*** Available data Section Begins ***
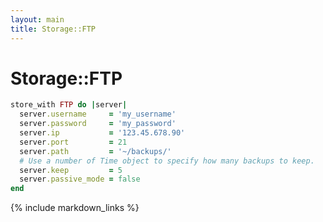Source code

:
 ```yaml
---
layout: main
title: Storage::FTP
---
```


Storage::FTP
============

``` rb
store_with FTP do |server|
  server.username     = 'my_username'
  server.password     = 'my_password'
  server.ip           = '123.45.678.90'
  server.port         = 21
  server.path         = '~/backups/'
  # Use a number of Time object to specify how many backups to keep.
  server.keep         = 5
  server.passive_mode = false
end
```

{% include markdown_links %}
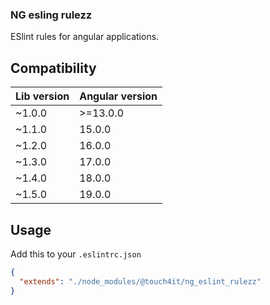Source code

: ### NG esling rulezz

ESlint rules for angular applications.

## Compatibility

| Lib version | Angular version |
|:------------|:----------------|
| ~1.0.0      | >=13.0.0        |
| ~1.1.0      | 15.0.0          |
| ~1.2.0      | 16.0.0          |
| ~1.3.0      | 17.0.0          |
| ~1.4.0      | 18.0.0          |
| ~1.5.0      | 19.0.0          |

## Usage
Add this to your `.eslintrc.json`
```json
{
  "extends": "./node_modules/@touch4it/ng_eslint_rulezz"
}
```
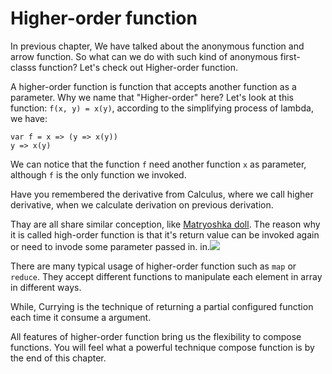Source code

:# Higher-order function
In previous chapter, We have talked about the anonymous function and arrow function. So what can we do with such kind of anonymous first-classs function? Let's check out Higher-order function.

A higher-order function is function that accepts another function as a parameter. Why we name that "Higher-order" here? Let's look at this function: `f(x, y) = x(y)`, according to the simplifying process of lambda, we have:
```
var f = x => (y => x(y))
y => x(y)
```

We can notice that the function `f` need another function `x` as parameter, although `f` is the only function we invoked.

Have you remembered the derivative from Calculus, where we call higher derivative, when we calculate derivation on previous derivation.

Thay are all share similar conception, like [Matryoshka doll](https://en.wikipedia.org/wiki/Matryoshka_doll). The reason why it is called high-order function is that it's return value can be invoked again or need to invode some parameter passed in. in.![](http://s3.amazonaws.com/lyah/recursion.png)

There are many typical usage of higher-order function such as `map` or `reduce`. They accept different functions to manipulate each element in array in different ways.

While, Currying is the technique of returning a partial configured function each time it consume a argument.

All features of higher-order function bring us the flexibility to compose functions. You will feel what a powerful technique compose function is by the end of this chapter.
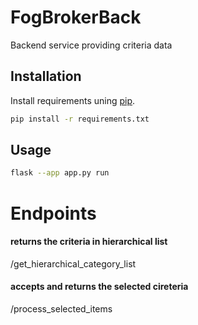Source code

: # FogBrokerBack

Backend service providing criteria data

## Installation

Install requirements uning [pip](https://pip.pypa.io/en/stable/).

```bash
pip install -r requirements.txt
```

## Usage

```bash
flask --app app.py run
```
# Endpoints

#### returns the criteria in hierarchical list
/get_hierarchical_category_list

#### accepts and returns the selected cireteria
/process_selected_items
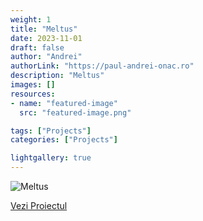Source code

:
 ```yaml
---
weight: 1
title: "Meltus"
date: 2023-11-01
draft: false
author: "Andrei"
authorLink: "https://paul-andrei-onac.ro"
description: "Meltus"
images: []
resources:
- name: "featured-image"
  src: "featured-image.png"

tags: ["Projects"]
categories: ["Projects"]

lightgallery: true
---
```


![Meltus](/image.png)

[Vezi Proiectul](https://meltus.ro/)
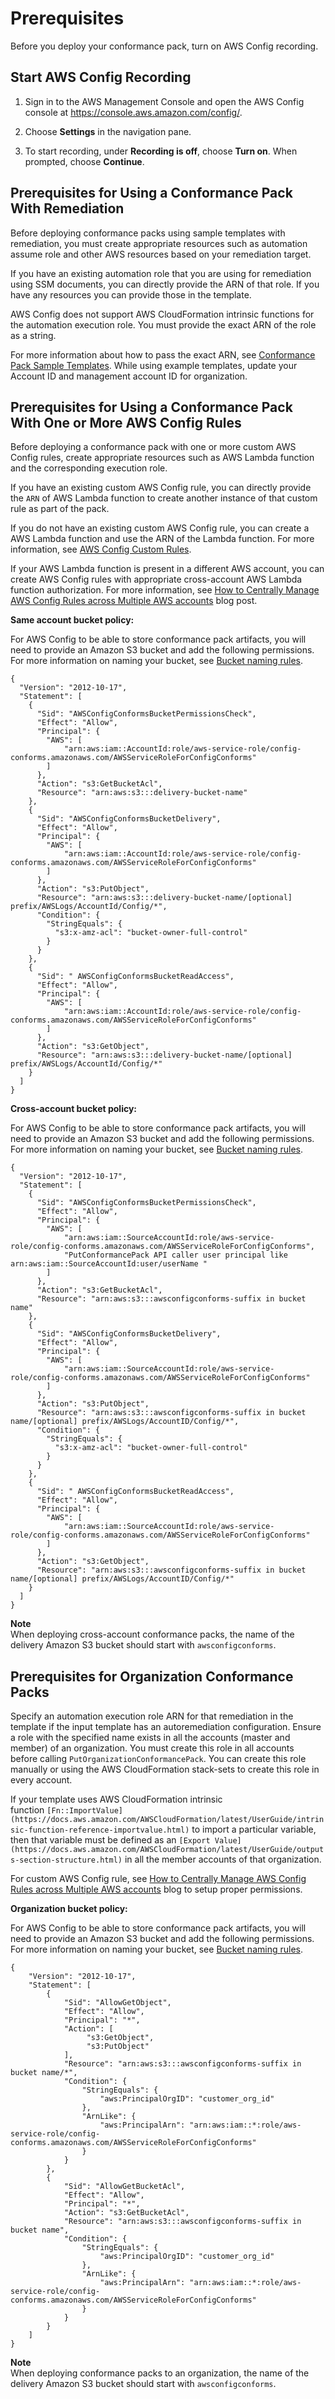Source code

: # Prerequisites<a name="cpack-prerequisites"></a>

Before you deploy your conformance pack, turn on AWS Config recording\. 

## Start AWS Config Recording<a name="cpack-prerequisites-config-recording"></a>

1. Sign in to the AWS Management Console and open the AWS Config console at [https://console\.aws\.amazon\.com/config/](https://console.aws.amazon.com/config/)\.

1. Choose **Settings** in the navigation pane\.

1. To start recording, under **Recording is off**, choose **Turn on**\. When prompted, choose **Continue**\.

## Prerequisites for Using a Conformance Pack With Remediation<a name="cpack-prerequisites-remediations"></a>

Before deploying conformance packs using sample templates with remediation, you must create appropriate resources such as automation assume role and other AWS resources based on your remediation target\.

If you have an existing automation role that you are using for remediation using SSM documents, you can directly provide the ARN of that role\. If you have any resources you can provide those in the template\. 

AWS Config does not support AWS CloudFormation intrinsic functions for the automation execution role\. You must provide the exact ARN of the role as a string\. 

For more information about how to pass the exact ARN, see [Conformance Pack Sample Templates](conformancepack-sample-templates.md)\. While using example templates, update your Account ID and management account ID for organization\.

## Prerequisites for Using a Conformance Pack With One or More AWS Config Rules<a name="cpack-prerequisites-oneormorerules"></a>

Before deploying a conformance pack with one or more custom AWS Config rules, create appropriate resources such as AWS Lambda function and the corresponding execution role\. 

If you have an existing custom AWS Config rule, you can directly provide the `ARN` of AWS Lambda function to create another instance of that custom rule as part of the pack\. 

If you do not have an existing custom AWS Config rule, you can create a AWS Lambda function and use the ARN of the Lambda function\. For more information, see [AWS Config Custom Rules](evaluate-config_develop-rules.md)\.

If your AWS Lambda function is present in a different AWS account, you can create AWS Config rules with appropriate cross\-account AWS Lambda function authorization\. For more information, see [How to Centrally Manage AWS Config Rules across Multiple AWS accounts](https://aws.amazon.com/blogs/devops/how-to-centrally-manage-aws-config-rules-across-multiple-aws-accounts/) blog post\.

**Same account bucket policy:**

For AWS Config to be able to store conformance pack artifacts, you will need to provide an Amazon S3 bucket and add the following permissions\. For more information on naming your bucket, see [Bucket naming rules](https://docs.aws.amazon.com/AmazonS3/latest/userguide/bucketnamingrules.html)\.

```
{
  "Version": "2012-10-17",
  "Statement": [
    {
      "Sid": "AWSConfigConformsBucketPermissionsCheck",
      "Effect": "Allow",
      "Principal": {
        "AWS": [
            "arn:aws:iam::AccountId:role/aws-service-role/config-conforms.amazonaws.com/AWSServiceRoleForConfigConforms"
        ]
      },
      "Action": "s3:GetBucketAcl",
      "Resource": "arn:aws:s3:::delivery-bucket-name"
    },
    {
      "Sid": "AWSConfigConformsBucketDelivery",
      "Effect": "Allow",
      "Principal": {
        "AWS": [
            "arn:aws:iam::AccountId:role/aws-service-role/config-conforms.amazonaws.com/AWSServiceRoleForConfigConforms"
        ]
      },
      "Action": "s3:PutObject",
      "Resource": "arn:aws:s3:::delivery-bucket-name/[optional] prefix/AWSLogs/AccountId/Config/*",
      "Condition": {
        "StringEquals": {
          "s3:x-amz-acl": "bucket-owner-full-control"
        }
      }
    },
    {
      "Sid": " AWSConfigConformsBucketReadAccess",
      "Effect": "Allow",
      "Principal": {
        "AWS": [
            "arn:aws:iam::AccountId:role/aws-service-role/config-conforms.amazonaws.com/AWSServiceRoleForConfigConforms"
        ]
      },
      "Action": "s3:GetObject",
      "Resource": "arn:aws:s3:::delivery-bucket-name/[optional] prefix/AWSLogs/AccountId/Config/*"
    }
  ]
}
```

**Cross\-account bucket policy:**

For AWS Config to be able to store conformance pack artifacts, you will need to provide an Amazon S3 bucket and add the following permissions\. For more information on naming your bucket, see [Bucket naming rules](https://docs.aws.amazon.com/AmazonS3/latest/userguide/bucketnamingrules.html)\.

```
{
  "Version": "2012-10-17",
  "Statement": [
    {
      "Sid": "AWSConfigConformsBucketPermissionsCheck",
      "Effect": "Allow",
      "Principal": {
        "AWS": [
            "arn:aws:iam::SourceAccountId:role/aws-service-role/config-conforms.amazonaws.com/AWSServiceRoleForConfigConforms",
            "PutConformancePack API caller user principal like arn:aws:iam::SourceAccountId:user/userName "
        ]
      },
      "Action": "s3:GetBucketAcl",
      "Resource": "arn:aws:s3:::awsconfigconforms-suffix in bucket name"
    },
    {
      "Sid": "AWSConfigConformsBucketDelivery",
      "Effect": "Allow",
      "Principal": {
        "AWS": [
            "arn:aws:iam::SourceAccountId:role/aws-service-role/config-conforms.amazonaws.com/AWSServiceRoleForConfigConforms"
        ]
      },
      "Action": "s3:PutObject",
      "Resource": "arn:aws:s3:::awsconfigconforms-suffix in bucket name/[optional] prefix/AWSLogs/AccountID/Config/*",
      "Condition": {
        "StringEquals": {
          "s3:x-amz-acl": "bucket-owner-full-control"
        }
      }
    },
    {
      "Sid": " AWSConfigConformsBucketReadAccess",
      "Effect": "Allow",
      "Principal": {
        "AWS": [
            "arn:aws:iam::SourceAccountId:role/aws-service-role/config-conforms.amazonaws.com/AWSServiceRoleForConfigConforms"
        ]
      },
      "Action": "s3:GetObject",
      "Resource": "arn:aws:s3:::awsconfigconforms-suffix in bucket name/[optional] prefix/AWSLogs/AccountID/Config/*"
    }
  ]
}
```

**Note**  
When deploying cross\-account conformance packs, the name of the delivery Amazon S3 bucket should start with `awsconfigconforms`\.

## Prerequisites for Organization Conformance Packs<a name="cpack-prerequisites-organizationcpack"></a>

Specify an automation execution role ARN for that remediation in the template if the input template has an autoremediation configuration\. Ensure a role with the specified name exists in all the accounts \(master and member\) of an organization\. You must create this role in all accounts before calling `PutOrganizationConformancePack`\. You can create this role manually or using the AWS CloudFormation stack\-sets to create this role in every account\.

If your template uses AWS CloudFormation intrinsic function `[Fn::ImportValue](https://docs.aws.amazon.com/AWSCloudFormation/latest/UserGuide/intrinsic-function-reference-importvalue.html)` to import a particular variable, then that variable must be defined as an `[Export Value](https://docs.aws.amazon.com/AWSCloudFormation/latest/UserGuide/outputs-section-structure.html)` in all the member accounts of that organization\.

For custom AWS Config rule, see [How to Centrally Manage AWS Config Rules across Multiple AWS accounts](https://aws.amazon.com/blogs/devops/how-to-centrally-manage-aws-config-rules-across-multiple-aws-accounts/) blog to setup proper permissions\.

**Organization bucket policy:**

For AWS Config to be able to store conformance pack artifacts, you will need to provide an Amazon S3 bucket and add the following permissions\. For more information on naming your bucket, see [Bucket naming rules](https://docs.aws.amazon.com/AmazonS3/latest/userguide/bucketnamingrules.html)\.

```
{
    "Version": "2012-10-17",
    "Statement": [
        {
            "Sid": "AllowGetObject",
            "Effect": "Allow",
            "Principal": "*",
            "Action": [
                 "s3:GetObject",
                 "s3:PutObject"
            ],
            "Resource": "arn:aws:s3:::awsconfigconforms-suffix in bucket name/*",
            "Condition": {
                "StringEquals": {
                    "aws:PrincipalOrgID": "customer_org_id"
                },
                "ArnLike": {
                    "aws:PrincipalArn": "arn:aws:iam::*:role/aws-service-role/config-conforms.amazonaws.com/AWSServiceRoleForConfigConforms"
                }
            }
        },
        {
            "Sid": "AllowGetBucketAcl",
            "Effect": "Allow",
            "Principal": "*",
            "Action": "s3:GetBucketAcl",
            "Resource": "arn:aws:s3:::awsconfigconforms-suffix in bucket name",
            "Condition": {
                "StringEquals": {
                    "aws:PrincipalOrgID": "customer_org_id"
                },
                "ArnLike": {
                    "aws:PrincipalArn": "arn:aws:iam::*:role/aws-service-role/config-conforms.amazonaws.com/AWSServiceRoleForConfigConforms"
                }
            }
        }
    ]
}
```

**Note**  
When deploying conformance packs to an organization, the name of the delivery Amazon S3 bucket should start with `awsconfigconforms`\.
*** Available data Section Ends ***
Action item:
Copy only the part of the records that runs from the first line to the line with "ESlint rules for angular applications.", ends included, leaving pictures out.

Written solution:
Source code

:
 ```yaml
---
layout: main
title: Storage::FTP
---
```


Storage::FTP
============

``` rb
store_with FTP do |server|
  server.username     = 'my_username'
  server.password     = 'my_password'
  server.ip           = '123.45.678.90'
  server.port         = 21
  server.path         = '~/backups/'
  # Use a number of Time object to specify how many backups to keep.
  server.keep         = 5
  server.passive_mode = false
end
```

{% include markdown_links %}
Source code

: ### NG esling rulezz

ESlint rules for angular applications.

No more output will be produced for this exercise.